_SUPPLIED INFORMATION_

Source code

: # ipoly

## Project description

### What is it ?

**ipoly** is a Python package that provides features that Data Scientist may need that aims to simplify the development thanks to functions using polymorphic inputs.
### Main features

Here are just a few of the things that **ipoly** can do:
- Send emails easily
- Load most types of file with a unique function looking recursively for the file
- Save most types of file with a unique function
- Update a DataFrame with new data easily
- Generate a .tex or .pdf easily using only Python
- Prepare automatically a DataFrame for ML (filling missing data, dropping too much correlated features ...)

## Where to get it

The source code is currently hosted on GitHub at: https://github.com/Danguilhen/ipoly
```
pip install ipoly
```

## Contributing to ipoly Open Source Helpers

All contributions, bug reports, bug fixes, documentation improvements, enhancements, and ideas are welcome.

--

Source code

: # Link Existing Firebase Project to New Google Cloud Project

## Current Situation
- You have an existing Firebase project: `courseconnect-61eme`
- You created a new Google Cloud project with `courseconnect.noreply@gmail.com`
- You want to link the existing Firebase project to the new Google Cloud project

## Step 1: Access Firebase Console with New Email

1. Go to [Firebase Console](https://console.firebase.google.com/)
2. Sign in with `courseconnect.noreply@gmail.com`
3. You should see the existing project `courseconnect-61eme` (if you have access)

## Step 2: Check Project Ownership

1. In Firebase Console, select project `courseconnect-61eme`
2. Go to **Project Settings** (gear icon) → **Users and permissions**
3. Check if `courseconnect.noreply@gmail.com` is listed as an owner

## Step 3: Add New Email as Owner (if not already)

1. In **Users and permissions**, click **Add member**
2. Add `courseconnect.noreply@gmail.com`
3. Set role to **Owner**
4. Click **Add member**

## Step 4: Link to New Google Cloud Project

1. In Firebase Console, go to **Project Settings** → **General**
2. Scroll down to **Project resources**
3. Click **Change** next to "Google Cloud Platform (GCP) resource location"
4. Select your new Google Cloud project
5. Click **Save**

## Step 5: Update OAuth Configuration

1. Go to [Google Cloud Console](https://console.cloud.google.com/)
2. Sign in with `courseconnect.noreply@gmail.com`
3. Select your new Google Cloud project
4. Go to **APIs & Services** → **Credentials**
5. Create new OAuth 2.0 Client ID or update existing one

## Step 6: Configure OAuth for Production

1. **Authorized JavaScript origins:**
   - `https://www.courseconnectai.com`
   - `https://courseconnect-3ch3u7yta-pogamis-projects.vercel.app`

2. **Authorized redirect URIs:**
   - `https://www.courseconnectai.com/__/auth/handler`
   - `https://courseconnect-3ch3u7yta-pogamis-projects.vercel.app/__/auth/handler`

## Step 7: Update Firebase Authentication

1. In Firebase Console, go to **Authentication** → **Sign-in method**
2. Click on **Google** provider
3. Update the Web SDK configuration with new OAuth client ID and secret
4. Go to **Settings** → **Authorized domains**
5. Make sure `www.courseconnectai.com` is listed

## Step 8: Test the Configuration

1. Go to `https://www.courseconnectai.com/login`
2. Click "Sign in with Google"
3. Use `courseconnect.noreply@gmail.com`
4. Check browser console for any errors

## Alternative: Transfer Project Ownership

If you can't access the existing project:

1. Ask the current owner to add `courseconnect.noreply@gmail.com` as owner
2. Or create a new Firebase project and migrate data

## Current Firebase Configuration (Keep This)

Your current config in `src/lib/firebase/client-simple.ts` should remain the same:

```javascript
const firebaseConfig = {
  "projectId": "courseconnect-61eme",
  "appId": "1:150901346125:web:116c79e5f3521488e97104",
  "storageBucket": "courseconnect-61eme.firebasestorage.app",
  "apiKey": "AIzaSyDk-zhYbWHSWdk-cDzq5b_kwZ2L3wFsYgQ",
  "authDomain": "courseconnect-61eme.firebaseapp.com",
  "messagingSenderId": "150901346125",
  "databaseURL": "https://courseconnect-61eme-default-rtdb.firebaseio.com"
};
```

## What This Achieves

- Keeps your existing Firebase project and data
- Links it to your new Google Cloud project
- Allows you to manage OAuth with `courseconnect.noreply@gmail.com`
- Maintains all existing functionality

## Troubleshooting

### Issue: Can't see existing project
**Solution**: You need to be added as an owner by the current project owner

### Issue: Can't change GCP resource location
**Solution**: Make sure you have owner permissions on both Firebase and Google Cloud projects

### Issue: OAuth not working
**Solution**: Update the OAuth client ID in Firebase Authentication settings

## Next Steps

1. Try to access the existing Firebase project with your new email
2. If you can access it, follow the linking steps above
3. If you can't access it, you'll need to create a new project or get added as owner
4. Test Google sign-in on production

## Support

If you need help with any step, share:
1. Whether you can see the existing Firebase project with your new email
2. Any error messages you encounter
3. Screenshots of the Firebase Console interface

---

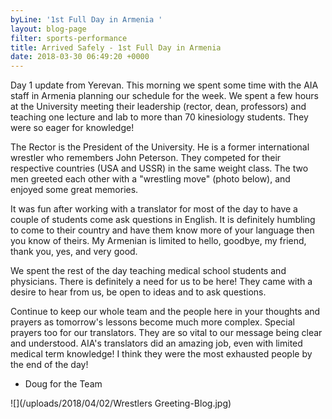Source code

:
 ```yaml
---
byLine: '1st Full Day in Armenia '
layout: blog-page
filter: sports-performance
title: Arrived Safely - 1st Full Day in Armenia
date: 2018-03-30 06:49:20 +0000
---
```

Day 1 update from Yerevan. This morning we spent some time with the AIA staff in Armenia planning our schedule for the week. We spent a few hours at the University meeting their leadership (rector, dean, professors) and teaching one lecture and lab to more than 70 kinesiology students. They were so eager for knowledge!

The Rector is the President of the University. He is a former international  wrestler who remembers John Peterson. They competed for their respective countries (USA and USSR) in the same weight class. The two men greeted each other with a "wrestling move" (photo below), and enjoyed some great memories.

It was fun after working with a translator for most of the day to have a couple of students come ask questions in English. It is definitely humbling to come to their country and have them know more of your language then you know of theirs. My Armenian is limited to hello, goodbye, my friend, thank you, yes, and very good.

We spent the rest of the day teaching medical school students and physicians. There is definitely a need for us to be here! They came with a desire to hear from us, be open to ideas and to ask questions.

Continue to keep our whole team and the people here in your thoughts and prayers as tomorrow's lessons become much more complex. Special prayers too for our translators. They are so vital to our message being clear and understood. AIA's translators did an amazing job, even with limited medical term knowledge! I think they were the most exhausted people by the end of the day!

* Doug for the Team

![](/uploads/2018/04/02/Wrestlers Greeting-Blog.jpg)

_DIRECTIONS_
Copy word for word the stretch of entries above from the line that has "## Step 7: Update Firebase Authentication" through the line that has "### Issue: Can't change GCP resource location", both ends included, and nothing outside it.

_RESPONSE BELOW_
## Step 7: Update Firebase Authentication

1. In Firebase Console, go to **Authentication** → **Sign-in method**
2. Click on **Google** provider
3. Update the Web SDK configuration with new OAuth client ID and secret
4. Go to **Settings** → **Authorized domains**
5. Make sure `www.courseconnectai.com` is listed

## Step 8: Test the Configuration

1. Go to `https://www.courseconnectai.com/login`
2. Click "Sign in with Google"
3. Use `courseconnect.noreply@gmail.com`
4. Check browser console for any errors

## Alternative: Transfer Project Ownership

If you can't access the existing project:

1. Ask the current owner to add `courseconnect.noreply@gmail.com` as owner
2. Or create a new Firebase project and migrate data

## Current Firebase Configuration (Keep This)

Your current config in `src/lib/firebase/client-simple.ts` should remain the same:

```javascript
const firebaseConfig = {
  "projectId": "courseconnect-61eme",
  "appId": "1:150901346125:web:116c79e5f3521488e97104",
  "storageBucket": "courseconnect-61eme.firebasestorage.app",
  "apiKey": "AIzaSyDk-zhYbWHSWdk-cDzq5b_kwZ2L3wFsYgQ",
  "authDomain": "courseconnect-61eme.firebaseapp.com",
  "messagingSenderId": "150901346125",
  "databaseURL": "https://courseconnect-61eme-default-rtdb.firebaseio.com"
};
```

## What This Achieves

- Keeps your existing Firebase project and data
- Links it to your new Google Cloud project
- Allows you to manage OAuth with `courseconnect.noreply@gmail.com`
- Maintains all existing functionality

## Troubleshooting

### Issue: Can't see existing project
**Solution**: You need to be added as an owner by the current project owner

### Issue: Can't change GCP resource location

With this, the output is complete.